- _Task requirements_
Transcribe the data below exactly, but only from the line containing "print which OS" through its final line, both included.

Data for processing Start Marker

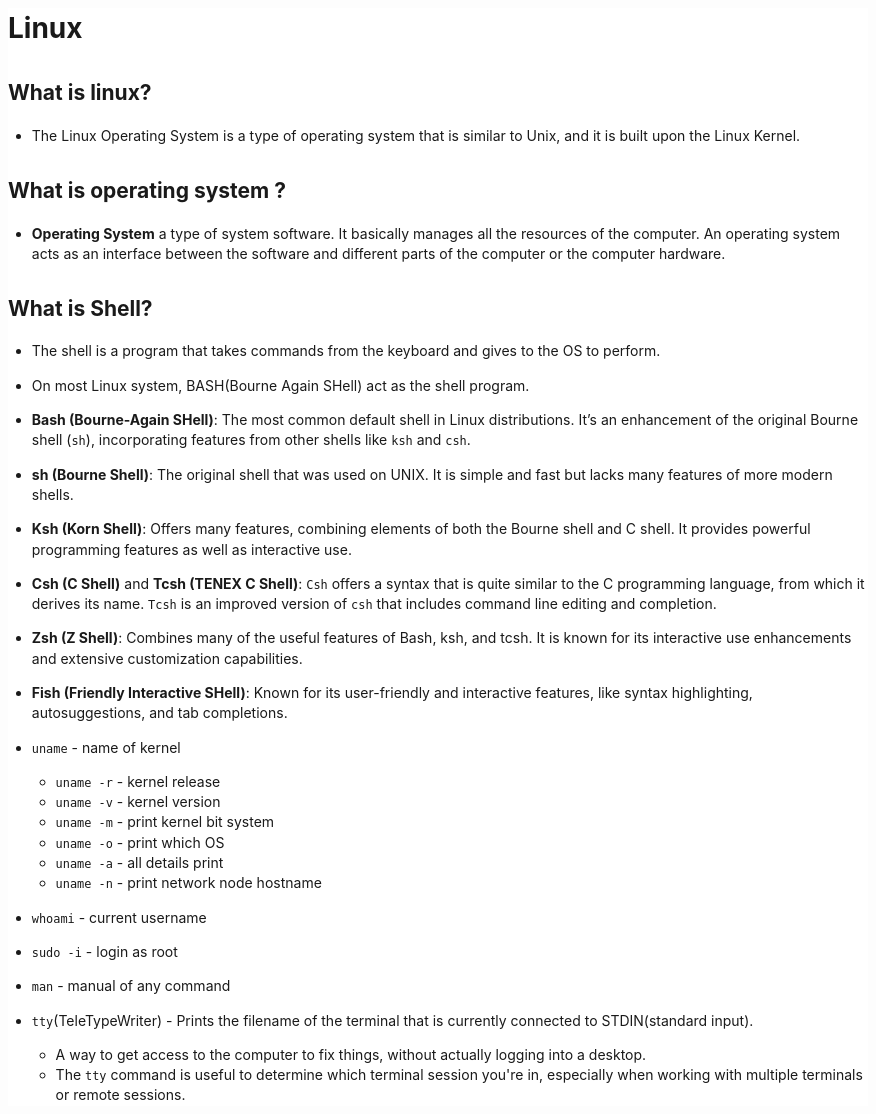 # Linux

## What is linux?

- The Linux Operating System is a type of operating system that is similar to Unix, and it is built upon the Linux Kernel.

## What is operating system ?

- **Operating System** a type of system software. It basically manages all the resources of the computer. An operating system acts as an interface between the software and different parts of the computer or the computer hardware.

## What is Shell?

- The shell is a program that takes commands from the keyboard and gives to the OS to perform.

- On most Linux system, BASH(Bourne Again SHell) act as the shell program.

- **Bash (Bourne-Again SHell)**: The most common default shell in Linux distributions. It’s an enhancement of the original Bourne shell (`sh`), incorporating features from other shells like `ksh` and `csh`.

- **sh (Bourne Shell)**: The original shell that was used on UNIX. It is simple and fast but lacks many features of more modern shells.

- **Ksh (Korn Shell)**: Offers many features, combining elements of both the Bourne shell and C shell. It provides powerful programming features as well as interactive use.

- **Csh (C Shell)** and **Tcsh (TENEX C Shell)**: `Csh` offers a syntax that is quite similar to the C programming language, from which it derives its name. `Tcsh` is an improved version of `csh` that includes command line editing and completion.

- **Zsh (Z Shell)**: Combines many of the useful features of Bash, ksh, and tcsh. It is known for its interactive use enhancements and extensive customization capabilities.

- **Fish (Friendly Interactive SHell)**: Known for its user-friendly and interactive features, like syntax highlighting, autosuggestions, and tab completions.

- `uname` - name of kernel
  - `uname -r` - kernel release
  - `uname -v` - kernel version
  - `uname -m` - print kernel bit system
  - `uname -o` - print which OS
  - `uname -a` - all details print
  - `uname -n` - print network node hostname

- `whoami` - current username

- `sudo -i` - login as root

- `man` - manual of any command

- `tty`(TeleTypeWriter) - Prints the filename of the terminal that is currently connected to STDIN(standard input).
  - A way to get access to the computer to fix things, without actually logging into a desktop.
  - The `tty` command is useful to determine which terminal session you're in, especially when working with multiple terminals or remote sessions.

Data for processing End Marker

- _Answer to this exercise_
  - `uname -o` - print which OS
  - `uname -a` - all details print
  - `uname -n` - print network node hostname

- `whoami` - current username

- `sudo -i` - login as root

- `man` - manual of any command

- `tty`(TeleTypeWriter) - Prints the filename of the terminal that is currently connected to STDIN(standard input).
  - A way to get access to the computer to fix things, without actually logging into a desktop.
  - The `tty` command is useful to determine which terminal session you're in, especially when working with multiple terminals or remote sessions.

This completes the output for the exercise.